**Records for this task**:
[Start of Attachment]

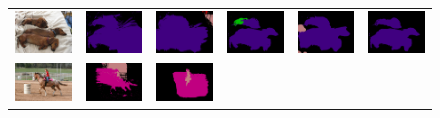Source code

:\begin{figure}[!htbp]
{\begin{tabular}{c c c c c c}
    \includegraphics[height=0.122\linewidth]{fig/val_crf_vis/img/2007_002852.jpg} &
    \includegraphics[height=0.122\linewidth]{fig/val_crf_vis/adaweak/2007_002852.png} &
    \includegraphics[height=0.122\linewidth]{fig/val_crf_vis/bbox/2007_002852.png} &
    \includegraphics[height=0.122\linewidth]{fig/val_crf_vis/bbox_crf/2007_002852.png} &
    \includegraphics[height=0.122\linewidth]{fig/val_crf_vis/strongweak/2007_002852.png} &
    \includegraphics[height=0.122\linewidth]{fig/val_crf_vis/cocomix/2007_002852.png} \\
    \includegraphics[height=0.11\linewidth]{fig/val_crf_vis/img/2007_003022.jpg} &
    \includegraphics[height=0.11\linewidth]{fig/val_crf_vis/adaweak/2007_003022.png} &
    \includegraphics[height=0.11\linewidth]{fig/val_crf_vis/bbox/2007_003022.png} &

\end{tabular}}
\end{figure}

[End of Attachment]

**Directions**: Return each line from the material that includes the string "adaweak".

**Exercise solution**:
    \includegraphics[height=0.122\linewidth]{fig/val_crf_vis/adaweak/2007_002852.png} &
    \includegraphics[height=0.11\linewidth]{fig/val_crf_vis/adaweak/2007_003022.png} &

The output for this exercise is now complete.